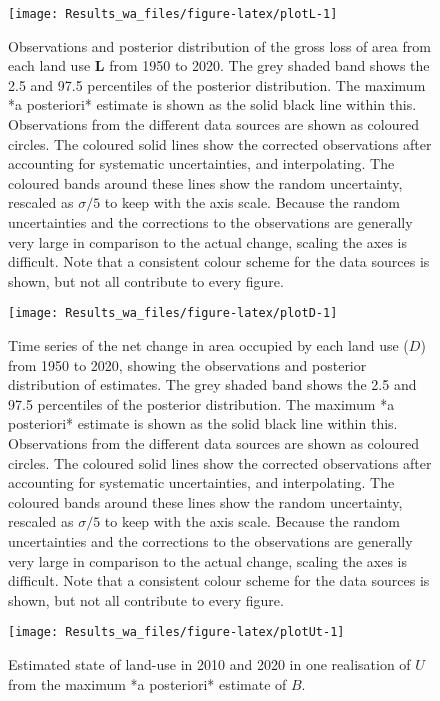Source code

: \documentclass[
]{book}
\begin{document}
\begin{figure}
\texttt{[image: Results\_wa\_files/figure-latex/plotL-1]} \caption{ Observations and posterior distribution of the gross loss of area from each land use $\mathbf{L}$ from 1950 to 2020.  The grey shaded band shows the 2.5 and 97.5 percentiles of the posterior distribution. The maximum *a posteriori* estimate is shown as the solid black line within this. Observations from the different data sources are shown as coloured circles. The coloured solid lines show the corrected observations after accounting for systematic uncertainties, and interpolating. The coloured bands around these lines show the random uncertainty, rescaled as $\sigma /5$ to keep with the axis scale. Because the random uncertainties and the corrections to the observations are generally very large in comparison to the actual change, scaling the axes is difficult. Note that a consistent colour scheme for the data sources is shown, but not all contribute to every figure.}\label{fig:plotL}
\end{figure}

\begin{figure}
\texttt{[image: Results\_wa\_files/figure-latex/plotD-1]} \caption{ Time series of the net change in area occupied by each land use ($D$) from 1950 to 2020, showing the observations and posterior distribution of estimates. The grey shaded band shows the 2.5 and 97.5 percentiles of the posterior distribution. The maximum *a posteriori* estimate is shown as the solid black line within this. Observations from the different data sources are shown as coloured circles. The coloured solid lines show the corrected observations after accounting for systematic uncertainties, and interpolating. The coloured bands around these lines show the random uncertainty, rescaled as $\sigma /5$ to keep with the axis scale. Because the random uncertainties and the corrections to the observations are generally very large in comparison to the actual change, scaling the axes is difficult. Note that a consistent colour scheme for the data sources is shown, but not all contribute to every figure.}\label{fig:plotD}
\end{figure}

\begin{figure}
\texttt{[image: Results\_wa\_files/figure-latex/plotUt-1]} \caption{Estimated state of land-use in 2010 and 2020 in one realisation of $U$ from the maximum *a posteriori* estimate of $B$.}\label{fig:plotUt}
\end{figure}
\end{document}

> **The task**: Copy the listing exactly but drop its images.

> **Solution**:
Source code

: \documentclass[
]{book}
\begin{document}
\begin{figure}
\texttt{[image: Results\_wa\_files/figure-latex/plotL-1]} \caption{ Observations and posterior distribution of the gross loss of area from each land use $\mathbf{L}$ from 1950 to 2020.  The grey shaded band shows the 2.5 and 97.5 percentiles of the posterior distribution. The maximum *a posteriori* estimate is shown as the solid black line within this. Observations from the different data sources are shown as coloured circles. The coloured solid lines show the corrected observations after accounting for systematic uncertainties, and interpolating. The coloured bands around these lines show the random uncertainty, rescaled as $\sigma /5$ to keep with the axis scale. Because the random uncertainties and the corrections to the observations are generally very large in comparison to the actual change, scaling the axes is difficult. Note that a consistent colour scheme for the data sources is shown, but not all contribute to every figure.}\label{fig:plotL}
\end{figure}

\begin{figure}
\texttt{[image: Results\_wa\_files/figure-latex/plotD-1]} \caption{ Time series of the net change in area occupied by each land use ($D$) from 1950 to 2020, showing the observations and posterior distribution of estimates. The grey shaded band shows the 2.5 and 97.5 percentiles of the posterior distribution. The maximum *a posteriori* estimate is shown as the solid black line within this. Observations from the different data sources are shown as coloured circles. The coloured solid lines show the corrected observations after accounting for systematic uncertainties, and interpolating. The coloured bands around these lines show the random uncertainty, rescaled as $\sigma /5$ to keep with the axis scale. Because the random uncertainties and the corrections to the observations are generally very large in comparison to the actual change, scaling the axes is difficult. Note that a consistent colour scheme for the data sources is shown, but not all contribute to every figure.}\label{fig:plotD}
\end{figure}

\begin{figure}
\texttt{[image: Results\_wa\_files/figure-latex/plotUt-1]} \caption{Estimated state of land-use in 2010 and 2020 in one realisation of $U$ from the maximum *a posteriori* estimate of $B$.}\label{fig:plotUt}
\end{figure}
\end{document}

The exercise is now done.